I walk straight to the cabinet where I showed her the filters yesterday and slam them on the white countertops, which Angela has already covered in coffee grounds. She follows me out to the kitchen muttering some inappropriate words about me as I solve her problems for her.
Six months of living with Angela hasn’t driven me to suicide, which I find shocking on its own. The first week was the hardest. I drank every night that week and caught her drinking milk directly from the glass bottles.Angela…
We reached an agreement about the milk, but living with her reminds me of living with a very messy mouse. Perhaps a family of messy mice.
I wipe up the coffee grounds as she scurries over to my coffee maker with the snatched up filters. She looks all twitchy, which annoys me almost as much as the news that my father plans on visiting the penthouse. I sense this is Angela’s fault.
"When is dad coming," I mutter as I rub my temples and pace in front of the apartment windows as she shuffles about my coffee maker. If I have to watch her make the coffee, my impatience will kill me.
The streets are gray, and thick gray clouds cover the water. I press my forehead against the floor to ceiling glass windows, wishing I could fall out instead of having a meeting with dad while hungover.
I bought this building because of the view of the Outer Harbor, but collecting rent is a pretty sweet deal too. Dad was clear, I can’t solve my problem by giving Angela one of the vacant units.
I have to... deal with her. Watch her. Keep her close. If I didn’t know any better, I would say he wants to punish me.
"He’s coming for lunch,” Angela says, dumping way too many ounces of ground coffee into the filter before slamming a bunch of buttons recklessly until she hits the correct one. Reading the machine might work faster, but I have to choose my battles with this woman.
"You cooking?" I ask her - an innocent question, I might add.
Angela glares menacingly at me while the coffeemaker bubbles behind her. Everything that woman does is out of spite.
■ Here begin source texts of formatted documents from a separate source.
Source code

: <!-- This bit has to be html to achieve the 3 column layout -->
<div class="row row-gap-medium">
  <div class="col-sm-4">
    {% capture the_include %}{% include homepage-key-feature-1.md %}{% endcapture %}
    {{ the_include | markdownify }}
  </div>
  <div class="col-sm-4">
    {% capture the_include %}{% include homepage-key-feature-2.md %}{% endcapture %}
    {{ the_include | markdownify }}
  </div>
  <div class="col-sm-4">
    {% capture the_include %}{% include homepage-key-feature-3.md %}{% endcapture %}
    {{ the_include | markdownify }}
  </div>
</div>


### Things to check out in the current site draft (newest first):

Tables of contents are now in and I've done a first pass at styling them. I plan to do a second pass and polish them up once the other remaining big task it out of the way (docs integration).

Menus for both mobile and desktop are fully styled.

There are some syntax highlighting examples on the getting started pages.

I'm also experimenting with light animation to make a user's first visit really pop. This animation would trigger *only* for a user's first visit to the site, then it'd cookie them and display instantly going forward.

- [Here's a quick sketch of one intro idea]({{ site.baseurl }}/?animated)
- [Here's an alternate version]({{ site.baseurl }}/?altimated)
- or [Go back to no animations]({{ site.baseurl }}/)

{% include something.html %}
She cut her hair short after dad expressly forbade her from doing so, she went to ballet academy and then dropped out…
Now, she's here. Creating more problems than anybody in the family needs right now, not like Angela knows about the family business dealings. Women and business don't mix.
"Why? Because I'm the woman?" Angela replies sharply as she clenches the back of her jawline and scowls at me with the hatred she normally reserves for dad.
"Because it's lunch time and we're Italians. If you don't want to cook, I'll order from Caravello’s."
Angela wrinkles her nose. "Fuck you. I make much better gnocchi than Gianna. I don't care if she was actually born in Sicily."
That was too easy.
"Perfect. I have everything you need in the fridge."
"But no girlfriend..." Angela mutters.
"Excuse me?"
"Nothing. Want some coffee, dearest brother?"
"Yes," I respond as calmly as I can, considering Angela tests me constantly. "The big mug."
Angela throws open my cabinets and tiptoes to reach my shelved mugs. She completely destroys my system to get a mug from Buffalo University that I keep behind all my others. Iused to date this Ukrainian girl who left it behind. It's Angela's favorite -- of course. She grabs the big mug for me -- plain, white, no fuss.
"Cream and sugar?" she offers while dunking enough white mocha creamer into her coffee to cause Type 2 diabetes.
"No. Black."
I take a bar stool at the kitchen counter and stare into the black coffee, willing my hangover away.
"Why does dad want to see you, anyways?" she asks. "I hate having him around my business, but I know he's not coming here just to grill me about my spending."
"Are you sure?" I mutter, glancing at the shopping bags from the Coach Outlet my sister left all over my L-shaped couch.
"Yes. I have my sources."
"I don't know," I grunt, taking a sip of coffee, grateful that Angela didn't make good on her threats to poison me from last night. (Long story.)
"Whatever it is, don't expect me to take your side."